Look through the material below and copy exactly the lines from the line with "PorterMon é uma" to the line with "## Funcionamento", those two lines included.
--------
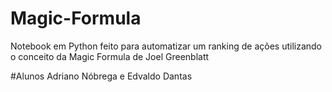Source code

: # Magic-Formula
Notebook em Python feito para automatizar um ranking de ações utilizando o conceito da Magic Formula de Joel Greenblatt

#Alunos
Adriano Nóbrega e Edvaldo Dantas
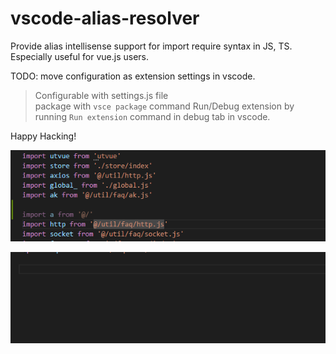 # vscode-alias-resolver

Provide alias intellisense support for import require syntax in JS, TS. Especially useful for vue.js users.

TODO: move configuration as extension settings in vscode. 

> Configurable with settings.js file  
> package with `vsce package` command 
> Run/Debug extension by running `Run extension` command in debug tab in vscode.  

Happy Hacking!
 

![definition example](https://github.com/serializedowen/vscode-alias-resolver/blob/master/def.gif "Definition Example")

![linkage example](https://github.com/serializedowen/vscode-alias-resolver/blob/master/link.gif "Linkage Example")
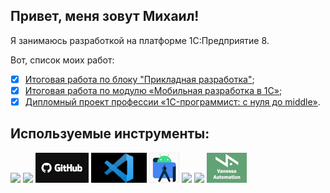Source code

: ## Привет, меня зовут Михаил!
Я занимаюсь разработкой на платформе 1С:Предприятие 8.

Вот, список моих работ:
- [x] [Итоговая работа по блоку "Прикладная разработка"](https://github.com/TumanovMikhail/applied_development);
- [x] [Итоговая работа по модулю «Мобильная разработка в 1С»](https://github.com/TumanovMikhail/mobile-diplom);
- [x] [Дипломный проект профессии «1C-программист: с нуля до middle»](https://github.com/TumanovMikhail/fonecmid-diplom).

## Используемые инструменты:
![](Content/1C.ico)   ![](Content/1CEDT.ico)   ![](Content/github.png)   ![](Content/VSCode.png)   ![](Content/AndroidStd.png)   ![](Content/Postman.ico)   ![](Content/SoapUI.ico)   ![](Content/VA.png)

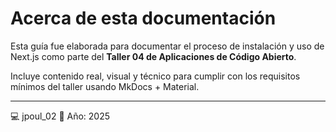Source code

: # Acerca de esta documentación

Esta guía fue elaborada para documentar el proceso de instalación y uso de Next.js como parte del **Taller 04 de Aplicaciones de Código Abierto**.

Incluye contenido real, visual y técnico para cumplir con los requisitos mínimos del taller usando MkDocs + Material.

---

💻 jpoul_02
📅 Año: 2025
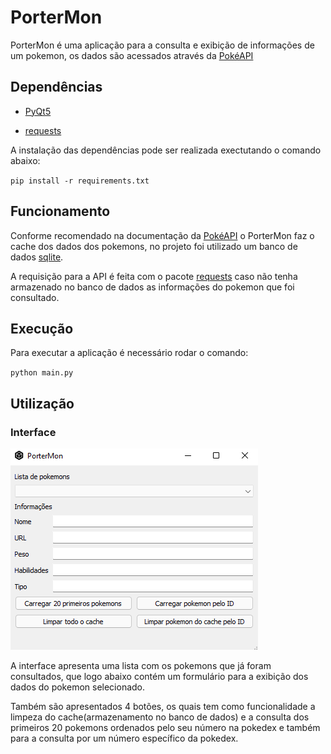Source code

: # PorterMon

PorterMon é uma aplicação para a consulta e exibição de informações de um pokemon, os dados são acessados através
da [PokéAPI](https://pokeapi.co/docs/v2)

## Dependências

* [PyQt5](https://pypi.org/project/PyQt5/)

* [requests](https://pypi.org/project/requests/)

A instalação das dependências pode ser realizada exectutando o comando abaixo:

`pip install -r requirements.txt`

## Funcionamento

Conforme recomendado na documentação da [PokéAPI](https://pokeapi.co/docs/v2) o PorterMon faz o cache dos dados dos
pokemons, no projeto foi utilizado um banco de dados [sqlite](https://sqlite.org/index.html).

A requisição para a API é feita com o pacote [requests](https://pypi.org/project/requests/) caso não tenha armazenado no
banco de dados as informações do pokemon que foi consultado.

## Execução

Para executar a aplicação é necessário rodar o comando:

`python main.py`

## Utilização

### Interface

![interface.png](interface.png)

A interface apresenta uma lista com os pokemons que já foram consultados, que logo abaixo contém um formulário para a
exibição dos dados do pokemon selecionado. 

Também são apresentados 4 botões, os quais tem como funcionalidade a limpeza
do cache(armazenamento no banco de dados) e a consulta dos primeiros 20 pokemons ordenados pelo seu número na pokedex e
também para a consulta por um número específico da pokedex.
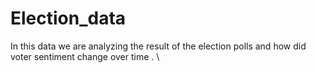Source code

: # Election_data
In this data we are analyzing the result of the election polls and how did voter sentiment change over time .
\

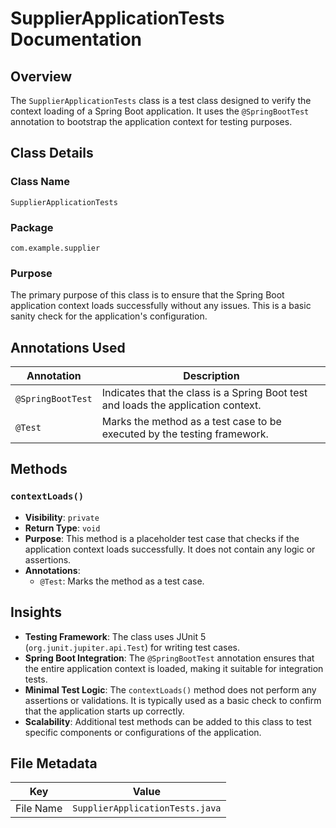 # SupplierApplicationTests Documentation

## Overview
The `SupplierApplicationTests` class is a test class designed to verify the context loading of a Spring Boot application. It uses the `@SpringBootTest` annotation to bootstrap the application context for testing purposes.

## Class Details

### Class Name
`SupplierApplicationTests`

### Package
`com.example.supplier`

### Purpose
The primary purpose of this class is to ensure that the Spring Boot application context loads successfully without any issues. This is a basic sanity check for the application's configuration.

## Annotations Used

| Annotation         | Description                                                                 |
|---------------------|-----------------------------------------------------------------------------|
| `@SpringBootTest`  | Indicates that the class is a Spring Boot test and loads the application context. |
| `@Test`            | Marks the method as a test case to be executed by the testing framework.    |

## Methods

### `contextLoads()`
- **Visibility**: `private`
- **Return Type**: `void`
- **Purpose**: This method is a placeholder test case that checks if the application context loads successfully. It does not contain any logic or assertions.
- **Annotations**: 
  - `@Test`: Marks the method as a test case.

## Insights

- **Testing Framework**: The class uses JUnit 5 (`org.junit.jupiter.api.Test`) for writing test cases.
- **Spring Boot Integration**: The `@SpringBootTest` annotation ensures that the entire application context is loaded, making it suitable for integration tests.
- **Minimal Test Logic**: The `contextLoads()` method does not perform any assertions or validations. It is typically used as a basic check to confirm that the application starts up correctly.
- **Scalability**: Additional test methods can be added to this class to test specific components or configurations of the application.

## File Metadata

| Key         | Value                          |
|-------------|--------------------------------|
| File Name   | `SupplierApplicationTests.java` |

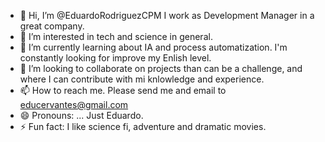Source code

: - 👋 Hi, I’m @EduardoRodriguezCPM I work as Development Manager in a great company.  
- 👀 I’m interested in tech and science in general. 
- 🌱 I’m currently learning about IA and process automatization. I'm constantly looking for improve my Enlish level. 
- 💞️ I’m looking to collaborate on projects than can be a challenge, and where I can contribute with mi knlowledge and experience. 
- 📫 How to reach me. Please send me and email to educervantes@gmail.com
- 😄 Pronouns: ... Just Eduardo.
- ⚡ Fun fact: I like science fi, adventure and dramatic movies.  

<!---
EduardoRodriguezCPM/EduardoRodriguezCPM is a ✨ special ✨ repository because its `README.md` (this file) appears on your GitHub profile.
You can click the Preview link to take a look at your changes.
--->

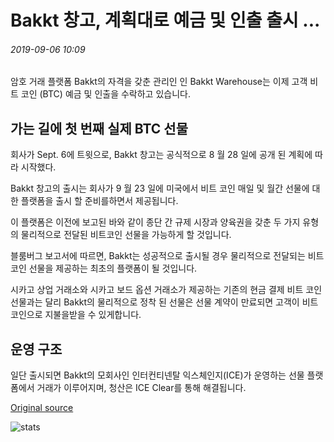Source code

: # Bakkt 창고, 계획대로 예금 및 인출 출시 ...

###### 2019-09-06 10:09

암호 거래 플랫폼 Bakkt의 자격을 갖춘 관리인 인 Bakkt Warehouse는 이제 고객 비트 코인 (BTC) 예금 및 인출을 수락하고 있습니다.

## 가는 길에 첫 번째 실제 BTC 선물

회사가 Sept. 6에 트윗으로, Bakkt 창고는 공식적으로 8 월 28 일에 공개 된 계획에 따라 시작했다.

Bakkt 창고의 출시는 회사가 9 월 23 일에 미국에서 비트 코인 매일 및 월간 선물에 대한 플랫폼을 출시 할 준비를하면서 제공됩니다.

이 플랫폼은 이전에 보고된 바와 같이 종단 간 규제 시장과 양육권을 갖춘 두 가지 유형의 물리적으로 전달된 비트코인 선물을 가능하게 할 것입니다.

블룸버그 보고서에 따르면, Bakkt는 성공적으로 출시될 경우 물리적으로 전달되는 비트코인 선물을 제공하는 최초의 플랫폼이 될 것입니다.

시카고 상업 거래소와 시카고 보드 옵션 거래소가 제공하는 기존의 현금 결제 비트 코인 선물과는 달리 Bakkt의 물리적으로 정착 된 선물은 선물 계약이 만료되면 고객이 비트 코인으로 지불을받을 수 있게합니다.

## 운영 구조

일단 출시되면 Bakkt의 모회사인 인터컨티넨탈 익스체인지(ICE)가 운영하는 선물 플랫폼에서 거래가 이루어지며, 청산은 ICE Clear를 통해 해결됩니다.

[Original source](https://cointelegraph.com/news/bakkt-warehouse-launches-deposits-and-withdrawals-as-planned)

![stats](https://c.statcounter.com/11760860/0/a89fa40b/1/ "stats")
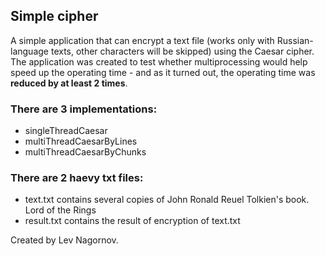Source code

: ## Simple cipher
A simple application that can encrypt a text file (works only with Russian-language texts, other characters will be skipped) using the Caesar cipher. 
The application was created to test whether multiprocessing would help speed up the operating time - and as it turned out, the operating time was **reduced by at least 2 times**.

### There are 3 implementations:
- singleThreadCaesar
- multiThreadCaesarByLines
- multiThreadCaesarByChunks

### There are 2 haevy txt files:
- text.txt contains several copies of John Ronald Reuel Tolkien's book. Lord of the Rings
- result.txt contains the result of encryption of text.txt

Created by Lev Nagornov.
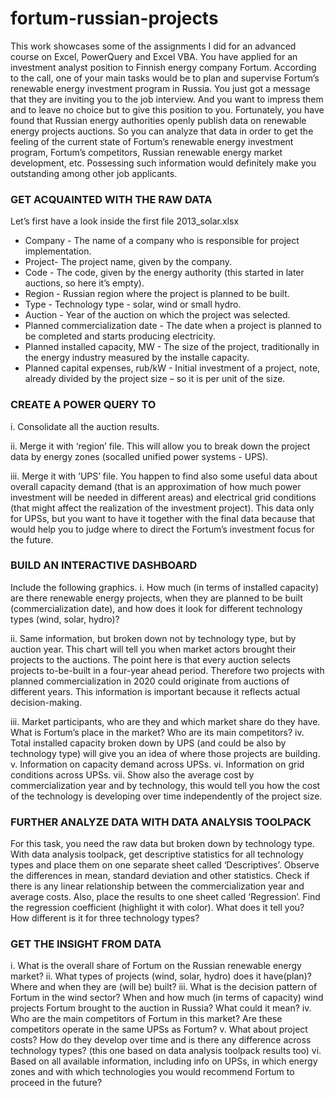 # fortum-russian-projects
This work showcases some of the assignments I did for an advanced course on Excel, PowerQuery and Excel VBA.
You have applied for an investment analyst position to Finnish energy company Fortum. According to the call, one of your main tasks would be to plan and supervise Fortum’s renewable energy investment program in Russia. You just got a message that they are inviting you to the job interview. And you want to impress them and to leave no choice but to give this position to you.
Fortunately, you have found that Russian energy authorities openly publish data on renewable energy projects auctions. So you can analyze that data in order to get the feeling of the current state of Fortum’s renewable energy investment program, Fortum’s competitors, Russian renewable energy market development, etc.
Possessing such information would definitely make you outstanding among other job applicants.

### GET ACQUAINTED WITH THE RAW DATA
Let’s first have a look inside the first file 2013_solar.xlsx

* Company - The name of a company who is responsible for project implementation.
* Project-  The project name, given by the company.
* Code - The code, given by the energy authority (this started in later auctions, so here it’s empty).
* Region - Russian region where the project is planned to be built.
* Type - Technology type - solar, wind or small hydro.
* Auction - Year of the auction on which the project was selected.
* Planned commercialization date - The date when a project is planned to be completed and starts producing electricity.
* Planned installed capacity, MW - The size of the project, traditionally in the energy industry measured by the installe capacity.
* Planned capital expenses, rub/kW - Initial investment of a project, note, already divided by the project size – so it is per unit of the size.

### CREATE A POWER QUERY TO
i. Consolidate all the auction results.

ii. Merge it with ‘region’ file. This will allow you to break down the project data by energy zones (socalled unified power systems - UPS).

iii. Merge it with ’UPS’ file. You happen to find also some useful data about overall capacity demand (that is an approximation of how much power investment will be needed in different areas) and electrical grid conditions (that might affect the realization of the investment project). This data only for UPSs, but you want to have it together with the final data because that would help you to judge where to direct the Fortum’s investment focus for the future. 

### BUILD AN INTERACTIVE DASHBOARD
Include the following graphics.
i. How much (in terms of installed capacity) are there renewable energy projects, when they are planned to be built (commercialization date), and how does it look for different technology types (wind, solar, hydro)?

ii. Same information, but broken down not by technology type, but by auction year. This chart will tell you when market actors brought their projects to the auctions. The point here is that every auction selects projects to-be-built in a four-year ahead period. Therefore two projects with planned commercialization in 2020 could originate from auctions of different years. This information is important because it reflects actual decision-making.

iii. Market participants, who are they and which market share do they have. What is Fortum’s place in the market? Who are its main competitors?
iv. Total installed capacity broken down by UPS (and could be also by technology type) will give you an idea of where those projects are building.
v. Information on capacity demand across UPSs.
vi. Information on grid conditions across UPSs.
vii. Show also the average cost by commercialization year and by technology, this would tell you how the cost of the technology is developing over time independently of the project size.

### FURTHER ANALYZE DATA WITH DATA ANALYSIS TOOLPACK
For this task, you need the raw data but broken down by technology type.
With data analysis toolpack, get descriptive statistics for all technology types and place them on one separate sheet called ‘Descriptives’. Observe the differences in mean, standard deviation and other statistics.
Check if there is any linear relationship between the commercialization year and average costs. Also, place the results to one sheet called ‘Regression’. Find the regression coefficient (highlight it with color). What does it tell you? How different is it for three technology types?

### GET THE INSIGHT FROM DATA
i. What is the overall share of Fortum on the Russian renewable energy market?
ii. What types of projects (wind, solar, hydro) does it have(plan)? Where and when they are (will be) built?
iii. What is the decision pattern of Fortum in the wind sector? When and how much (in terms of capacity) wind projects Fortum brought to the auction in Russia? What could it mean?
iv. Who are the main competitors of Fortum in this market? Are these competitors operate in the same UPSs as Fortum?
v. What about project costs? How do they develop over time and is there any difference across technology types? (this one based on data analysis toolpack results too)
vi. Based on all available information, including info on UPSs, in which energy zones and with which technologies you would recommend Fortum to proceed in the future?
--------
:: TASK ANSWER ::
PorterMon é uma aplicação para a consulta e exibição de informações de um pokemon, os dados são acessados através
da [PokéAPI](https://pokeapi.co/docs/v2)

## Dependências

* [PyQt5](https://pypi.org/project/PyQt5/)

* [requests](https://pypi.org/project/requests/)

A instalação das dependências pode ser realizada exectutando o comando abaixo:

`pip install -r requirements.txt`

## Funcionamento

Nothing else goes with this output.